Stratman Vince Converse just likes to hang out in bars and play blues for women

ORIGINALLY PUBLISHED IN THE GEORGIA STRAIGHT, NOV. 18, 1999

By Steve Newton

Vince Converse is one of those up-and-coming guitar slingers you read about in guitar magazines, a simmering talent just waiting to explode onto the music scene. He’s also the kind of player Fender likes to have as an endorsee. I guess that means that the fabled instrument maker supplies him with all the Strats he can use, right?

“Nah, not really,” notes Converse from a Louisiana studio where he’s breaking in a new bassist. “It doesn’t work that way, man. No, they send me free strings; I get discounts on stuff. And I get a few plugs in Fender Frontline magazine, stuff like that.”

On his solo debut, One Step Ahead, the former Sunset Heights guitarist is shown posing with a red Fender Stratocaster on the CD cover, then tightly embracing a white one on the back. “I’ve just been playin’ ’em since I was a little kid,” says the longhaired Houston native, whose band opens for boogie-blues veterans Savoy Brown at the Yale next Thursday (November 25). “I mean, they’re a real pain in the ass to play sometimes, but I know how to use ’em and how to get sounds out of ’em. And they’re comfortable, you know.”

Although Converse is a die-hard Strat man, it’s not as if he’s never owned other guitars. Two years ago he had a Gibson Les Paul, a Flying V, and an ES-335 in his collection; then somebody broke into his van and stole them—along with his saxophone, a couple of amps, and some pedals. “I was trying to get laid after a gig,” recalls Converse, “and it was parked in the wrong neighbourhood, I guess.”

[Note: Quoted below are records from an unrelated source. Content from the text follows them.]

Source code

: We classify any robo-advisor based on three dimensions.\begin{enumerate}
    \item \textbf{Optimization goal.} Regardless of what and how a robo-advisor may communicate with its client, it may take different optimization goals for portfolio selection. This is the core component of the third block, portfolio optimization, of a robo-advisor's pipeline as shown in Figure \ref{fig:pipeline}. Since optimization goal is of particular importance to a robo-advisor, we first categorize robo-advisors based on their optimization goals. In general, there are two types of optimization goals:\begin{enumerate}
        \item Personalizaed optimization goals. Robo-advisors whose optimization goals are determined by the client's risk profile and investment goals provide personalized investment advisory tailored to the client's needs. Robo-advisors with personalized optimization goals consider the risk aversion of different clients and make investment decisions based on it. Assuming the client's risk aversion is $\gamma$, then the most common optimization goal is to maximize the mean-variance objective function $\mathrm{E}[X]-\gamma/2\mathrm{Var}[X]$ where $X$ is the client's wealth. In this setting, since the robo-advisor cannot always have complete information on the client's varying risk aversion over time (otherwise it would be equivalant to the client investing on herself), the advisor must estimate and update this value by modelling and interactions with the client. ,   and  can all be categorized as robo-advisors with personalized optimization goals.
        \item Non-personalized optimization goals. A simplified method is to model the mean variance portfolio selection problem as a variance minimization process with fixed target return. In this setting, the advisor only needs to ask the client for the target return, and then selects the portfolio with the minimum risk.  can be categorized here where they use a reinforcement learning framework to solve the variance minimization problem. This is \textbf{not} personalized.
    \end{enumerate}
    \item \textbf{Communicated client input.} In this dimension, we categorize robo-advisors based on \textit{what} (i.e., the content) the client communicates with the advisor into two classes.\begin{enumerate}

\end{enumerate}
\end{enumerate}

Converse dedicated One Step Ahead to the memory of blues great Lowell Fulson, who died last year and whose song “Sleeper” he covered on the release. “He’s the guy who wrote ‘Reconsider Baby’,” points out the 26-year-old picker by way of explanation. “He’s the man.”

Converse also did a version of B.B. King’s “Recession Blues”, which he first heard as a live recording on an oldies-but-goodies tape. “I wanted to put a blues tune on there, and I didn’t want to do, like, ‘Stormy Monday’ or anything, so I picked that one.”

Converse recorded One Step Ahead in just two weeks last January, with some funky contributions from New York’s Uptown Horns. He also had famed producer Eddie Kramer (Jimi Hendrix, Led Zeppelin, Kiss) at the helm. “His recording techniques are probably my favourites,” says Converse. “I wished I coulda had him for a coupla months—it’s just that he’s expensive.”

Although he’s got a hotshot-produced record under his belt and has won much acclaim for his talents—Guitar World described him as “ferocious” and Savoy Brown guitarist Kim Simmonds says, “When he plays live, he’s always on 10”—Converse doesn’t expect to be the next young Kenny Wayne Shepherd/Jonny Lang guitar hero.

“To tell you the truth, man,” he drawls, “I doubt I will. I mean, I’ve been doin’ this since they were in junior high school, or elementary even. So I’ve got a few years on them. But I’m not lookin’ to be a rock star. I’m just a guitar player who likes to hang out in bars and play blues for women, you know.”